I’m not particularly convinced by the argument “because other languages did it like this, that we have to do it this way”, I can just counter-argue that with a “so what?”. The priority should be to do what’s best for C++, not make C++ to look like all other languages (even though it isn’t).
But the argument is that regardless of how you feel about it, a label is a label, it is something that already exists and is not going away, and it usually understood to have a global scope to the function.

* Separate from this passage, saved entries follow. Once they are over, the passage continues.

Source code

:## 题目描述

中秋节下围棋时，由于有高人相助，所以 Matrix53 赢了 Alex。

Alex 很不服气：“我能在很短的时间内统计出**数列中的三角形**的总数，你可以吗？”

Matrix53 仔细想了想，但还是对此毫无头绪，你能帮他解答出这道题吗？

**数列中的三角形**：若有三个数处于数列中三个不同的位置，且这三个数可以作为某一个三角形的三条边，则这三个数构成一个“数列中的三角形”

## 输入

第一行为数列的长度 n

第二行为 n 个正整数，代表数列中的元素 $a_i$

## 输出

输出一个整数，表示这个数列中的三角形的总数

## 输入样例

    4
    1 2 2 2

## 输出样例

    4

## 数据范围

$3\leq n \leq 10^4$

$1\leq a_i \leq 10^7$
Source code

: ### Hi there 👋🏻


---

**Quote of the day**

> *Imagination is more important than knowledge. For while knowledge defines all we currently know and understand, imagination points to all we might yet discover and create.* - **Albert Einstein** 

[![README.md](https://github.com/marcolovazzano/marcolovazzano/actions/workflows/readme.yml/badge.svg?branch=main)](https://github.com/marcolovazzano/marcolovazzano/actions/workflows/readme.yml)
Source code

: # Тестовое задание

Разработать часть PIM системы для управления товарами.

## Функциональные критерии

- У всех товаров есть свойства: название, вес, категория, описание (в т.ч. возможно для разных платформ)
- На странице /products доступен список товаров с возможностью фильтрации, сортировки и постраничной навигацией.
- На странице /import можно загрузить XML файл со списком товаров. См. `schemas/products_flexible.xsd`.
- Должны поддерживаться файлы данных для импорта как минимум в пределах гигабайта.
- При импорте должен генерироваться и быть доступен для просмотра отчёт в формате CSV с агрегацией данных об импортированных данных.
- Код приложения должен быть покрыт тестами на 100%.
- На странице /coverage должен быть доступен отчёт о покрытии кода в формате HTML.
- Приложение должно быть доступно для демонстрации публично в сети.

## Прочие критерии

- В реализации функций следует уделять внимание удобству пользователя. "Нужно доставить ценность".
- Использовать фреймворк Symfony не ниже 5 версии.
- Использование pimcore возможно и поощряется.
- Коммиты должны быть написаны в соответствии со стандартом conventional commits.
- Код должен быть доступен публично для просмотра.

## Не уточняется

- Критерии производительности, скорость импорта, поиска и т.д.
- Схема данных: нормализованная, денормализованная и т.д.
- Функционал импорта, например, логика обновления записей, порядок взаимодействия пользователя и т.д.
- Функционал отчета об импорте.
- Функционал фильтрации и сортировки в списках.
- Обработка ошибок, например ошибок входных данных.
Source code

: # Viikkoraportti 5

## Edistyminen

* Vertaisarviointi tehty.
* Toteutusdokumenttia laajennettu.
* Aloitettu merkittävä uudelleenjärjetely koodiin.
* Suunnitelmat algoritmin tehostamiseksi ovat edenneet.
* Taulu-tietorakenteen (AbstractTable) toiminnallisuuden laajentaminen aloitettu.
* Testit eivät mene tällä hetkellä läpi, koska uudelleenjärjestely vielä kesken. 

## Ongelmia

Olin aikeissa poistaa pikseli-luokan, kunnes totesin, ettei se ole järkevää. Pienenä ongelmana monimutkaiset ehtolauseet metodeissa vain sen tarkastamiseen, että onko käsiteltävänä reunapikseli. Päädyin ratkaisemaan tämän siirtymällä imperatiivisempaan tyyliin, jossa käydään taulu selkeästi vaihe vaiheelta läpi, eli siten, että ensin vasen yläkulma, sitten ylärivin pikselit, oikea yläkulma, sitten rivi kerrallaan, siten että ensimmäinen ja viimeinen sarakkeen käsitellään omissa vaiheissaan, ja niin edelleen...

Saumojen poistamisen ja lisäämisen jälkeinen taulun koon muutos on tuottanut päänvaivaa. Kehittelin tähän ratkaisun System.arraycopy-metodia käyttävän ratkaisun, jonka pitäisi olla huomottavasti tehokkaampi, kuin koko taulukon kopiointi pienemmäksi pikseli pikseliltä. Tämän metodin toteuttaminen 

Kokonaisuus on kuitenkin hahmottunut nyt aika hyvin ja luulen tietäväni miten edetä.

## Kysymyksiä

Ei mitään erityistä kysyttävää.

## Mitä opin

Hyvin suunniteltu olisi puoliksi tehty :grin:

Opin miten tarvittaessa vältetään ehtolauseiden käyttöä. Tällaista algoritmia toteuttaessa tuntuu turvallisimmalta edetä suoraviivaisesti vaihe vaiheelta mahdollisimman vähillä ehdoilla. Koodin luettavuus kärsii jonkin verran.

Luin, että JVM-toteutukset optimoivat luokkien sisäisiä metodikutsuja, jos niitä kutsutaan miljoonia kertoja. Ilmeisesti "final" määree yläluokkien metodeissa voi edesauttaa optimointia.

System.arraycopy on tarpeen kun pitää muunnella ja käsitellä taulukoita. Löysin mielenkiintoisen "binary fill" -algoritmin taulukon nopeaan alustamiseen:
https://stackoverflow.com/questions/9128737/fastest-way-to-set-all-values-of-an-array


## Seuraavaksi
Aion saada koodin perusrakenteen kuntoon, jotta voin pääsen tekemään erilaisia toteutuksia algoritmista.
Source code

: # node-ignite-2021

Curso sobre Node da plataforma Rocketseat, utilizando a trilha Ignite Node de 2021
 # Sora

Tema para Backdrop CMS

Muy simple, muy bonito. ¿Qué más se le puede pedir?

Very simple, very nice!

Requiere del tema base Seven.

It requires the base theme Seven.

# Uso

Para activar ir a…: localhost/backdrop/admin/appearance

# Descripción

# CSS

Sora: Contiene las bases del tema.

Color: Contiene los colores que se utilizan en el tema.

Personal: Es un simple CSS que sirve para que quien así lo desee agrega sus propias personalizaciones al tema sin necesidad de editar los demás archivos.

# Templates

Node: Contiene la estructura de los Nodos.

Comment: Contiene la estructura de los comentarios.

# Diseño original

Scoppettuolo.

And code like this can be written:
label1: for(…)
{
…
}
label2: while()
{
break label1; //I know what it is but it’s invalid here
}
While obviously this code should be ill-formed (as it clearly violates the intention of the proposal), the fact that label1 is a thing that is observable when used is bound to lead to confusion and tempts misfortune. While compilers can handle this and correctly deduce it as a mistake just fine, the problem is more for humans.
While new syntax:
for label1 (…)
{
…
}
while label2 ()
{
break label1; //I don’t know what is label1?
}
Makes the intention clear, it can only be explicitly naming the statement, and you can forget that it exists once you are out of the scope of the while/for loop. We use the “new syntax” to create the convention that we can forget things when no longer needed, it makes it “feel” more local, it “feels” more like complementing the obscured feature of break/continue as opposed to making break/continue just a glorified goto (which it is, not arguing that, but the idea you want to express is different, it’s much more constrained and structured than just a simple goto).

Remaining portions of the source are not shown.